ABOUT THIS TASK: Please report every line of the listing below that has the word "bandit" in it.

DATA PROVIDED:
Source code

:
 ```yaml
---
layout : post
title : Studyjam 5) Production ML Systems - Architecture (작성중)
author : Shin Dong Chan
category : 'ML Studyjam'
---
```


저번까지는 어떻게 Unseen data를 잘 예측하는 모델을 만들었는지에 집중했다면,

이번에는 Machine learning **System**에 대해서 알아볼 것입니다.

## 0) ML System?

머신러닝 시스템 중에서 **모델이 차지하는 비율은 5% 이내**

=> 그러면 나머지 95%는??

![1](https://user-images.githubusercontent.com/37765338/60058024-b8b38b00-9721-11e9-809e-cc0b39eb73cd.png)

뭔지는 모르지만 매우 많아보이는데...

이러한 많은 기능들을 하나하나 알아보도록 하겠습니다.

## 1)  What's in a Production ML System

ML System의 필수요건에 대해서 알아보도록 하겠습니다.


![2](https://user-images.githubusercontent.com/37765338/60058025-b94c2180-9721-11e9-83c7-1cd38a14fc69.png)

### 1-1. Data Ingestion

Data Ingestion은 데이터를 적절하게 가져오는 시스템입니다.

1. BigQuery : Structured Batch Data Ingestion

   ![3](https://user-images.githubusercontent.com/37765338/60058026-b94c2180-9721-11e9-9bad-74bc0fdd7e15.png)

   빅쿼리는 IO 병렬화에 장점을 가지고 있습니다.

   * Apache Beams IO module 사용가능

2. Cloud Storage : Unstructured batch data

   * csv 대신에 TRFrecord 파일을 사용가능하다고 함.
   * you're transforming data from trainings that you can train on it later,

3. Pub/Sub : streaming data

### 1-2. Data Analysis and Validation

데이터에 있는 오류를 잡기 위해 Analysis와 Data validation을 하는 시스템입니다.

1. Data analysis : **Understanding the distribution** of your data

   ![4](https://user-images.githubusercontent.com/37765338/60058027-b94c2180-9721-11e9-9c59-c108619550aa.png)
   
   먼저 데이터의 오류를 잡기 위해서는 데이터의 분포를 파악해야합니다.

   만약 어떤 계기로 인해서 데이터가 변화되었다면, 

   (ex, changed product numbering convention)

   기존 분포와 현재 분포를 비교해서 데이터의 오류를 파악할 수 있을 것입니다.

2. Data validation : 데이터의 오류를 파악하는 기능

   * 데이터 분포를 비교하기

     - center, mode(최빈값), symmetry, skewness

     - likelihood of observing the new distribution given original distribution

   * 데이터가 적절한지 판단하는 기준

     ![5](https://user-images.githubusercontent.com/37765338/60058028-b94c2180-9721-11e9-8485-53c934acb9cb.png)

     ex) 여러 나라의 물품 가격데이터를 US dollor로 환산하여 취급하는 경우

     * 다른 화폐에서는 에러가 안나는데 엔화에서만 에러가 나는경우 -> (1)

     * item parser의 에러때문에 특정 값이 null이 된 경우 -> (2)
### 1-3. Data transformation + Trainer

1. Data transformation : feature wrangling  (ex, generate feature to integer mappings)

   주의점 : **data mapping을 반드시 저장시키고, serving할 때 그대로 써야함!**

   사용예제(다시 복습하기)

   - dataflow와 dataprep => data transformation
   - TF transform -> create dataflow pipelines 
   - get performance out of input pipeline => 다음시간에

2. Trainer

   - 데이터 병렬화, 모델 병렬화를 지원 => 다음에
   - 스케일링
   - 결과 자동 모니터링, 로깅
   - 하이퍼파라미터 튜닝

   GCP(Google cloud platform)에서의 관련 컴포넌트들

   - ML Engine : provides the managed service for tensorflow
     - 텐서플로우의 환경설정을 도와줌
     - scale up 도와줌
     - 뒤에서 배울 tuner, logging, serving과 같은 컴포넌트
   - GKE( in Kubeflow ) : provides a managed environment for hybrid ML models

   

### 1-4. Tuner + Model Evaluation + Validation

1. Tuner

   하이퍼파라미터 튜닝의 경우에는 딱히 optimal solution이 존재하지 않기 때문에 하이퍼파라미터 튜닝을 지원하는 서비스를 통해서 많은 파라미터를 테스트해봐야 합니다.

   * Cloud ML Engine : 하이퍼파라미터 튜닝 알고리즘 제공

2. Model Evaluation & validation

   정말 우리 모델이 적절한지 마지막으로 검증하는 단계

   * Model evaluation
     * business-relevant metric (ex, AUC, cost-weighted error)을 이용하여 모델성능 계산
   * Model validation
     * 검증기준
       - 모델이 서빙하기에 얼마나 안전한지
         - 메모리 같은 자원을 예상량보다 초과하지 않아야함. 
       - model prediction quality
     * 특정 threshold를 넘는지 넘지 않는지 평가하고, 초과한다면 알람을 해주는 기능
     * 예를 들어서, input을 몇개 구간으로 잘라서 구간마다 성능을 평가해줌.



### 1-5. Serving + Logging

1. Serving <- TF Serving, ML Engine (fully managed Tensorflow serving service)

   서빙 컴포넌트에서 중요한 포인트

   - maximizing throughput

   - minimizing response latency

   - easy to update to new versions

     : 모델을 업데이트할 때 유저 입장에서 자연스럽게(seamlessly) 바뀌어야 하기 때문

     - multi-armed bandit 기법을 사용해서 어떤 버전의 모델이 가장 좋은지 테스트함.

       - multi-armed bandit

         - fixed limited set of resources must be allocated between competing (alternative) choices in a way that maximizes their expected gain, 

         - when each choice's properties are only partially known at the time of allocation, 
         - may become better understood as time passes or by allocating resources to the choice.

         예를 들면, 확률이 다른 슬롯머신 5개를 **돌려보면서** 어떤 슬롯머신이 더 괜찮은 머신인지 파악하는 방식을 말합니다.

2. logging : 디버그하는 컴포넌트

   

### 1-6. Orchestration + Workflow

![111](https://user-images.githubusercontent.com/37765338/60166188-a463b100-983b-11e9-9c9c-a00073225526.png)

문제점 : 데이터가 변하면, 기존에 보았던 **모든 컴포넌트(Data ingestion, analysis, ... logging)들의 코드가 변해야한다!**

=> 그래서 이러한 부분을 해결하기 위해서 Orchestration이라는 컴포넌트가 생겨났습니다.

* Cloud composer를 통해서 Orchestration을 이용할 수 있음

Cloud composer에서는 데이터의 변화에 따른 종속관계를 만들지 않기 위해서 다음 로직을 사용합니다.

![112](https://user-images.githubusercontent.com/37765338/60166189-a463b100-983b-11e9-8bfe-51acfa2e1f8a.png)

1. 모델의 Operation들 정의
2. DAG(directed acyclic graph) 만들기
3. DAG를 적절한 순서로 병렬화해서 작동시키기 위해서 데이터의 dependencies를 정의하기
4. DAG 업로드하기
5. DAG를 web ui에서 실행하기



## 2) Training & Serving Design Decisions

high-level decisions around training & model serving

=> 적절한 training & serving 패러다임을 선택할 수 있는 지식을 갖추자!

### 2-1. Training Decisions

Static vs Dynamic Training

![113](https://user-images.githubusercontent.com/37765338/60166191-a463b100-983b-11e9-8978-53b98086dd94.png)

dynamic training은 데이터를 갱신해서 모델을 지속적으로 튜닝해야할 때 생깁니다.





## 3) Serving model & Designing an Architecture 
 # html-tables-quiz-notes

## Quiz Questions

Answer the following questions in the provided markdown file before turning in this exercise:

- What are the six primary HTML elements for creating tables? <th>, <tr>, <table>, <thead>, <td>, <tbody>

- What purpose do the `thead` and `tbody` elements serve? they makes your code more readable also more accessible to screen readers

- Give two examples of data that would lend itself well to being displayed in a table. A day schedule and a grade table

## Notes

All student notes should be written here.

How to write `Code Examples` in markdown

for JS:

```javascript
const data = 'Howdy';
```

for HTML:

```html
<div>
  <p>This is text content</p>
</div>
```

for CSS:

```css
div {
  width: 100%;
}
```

RESPONSE AREA:
     - multi-armed bandit 기법을 사용해서 어떤 버전의 모델이 가장 좋은지 테스트함.
       - multi-armed bandit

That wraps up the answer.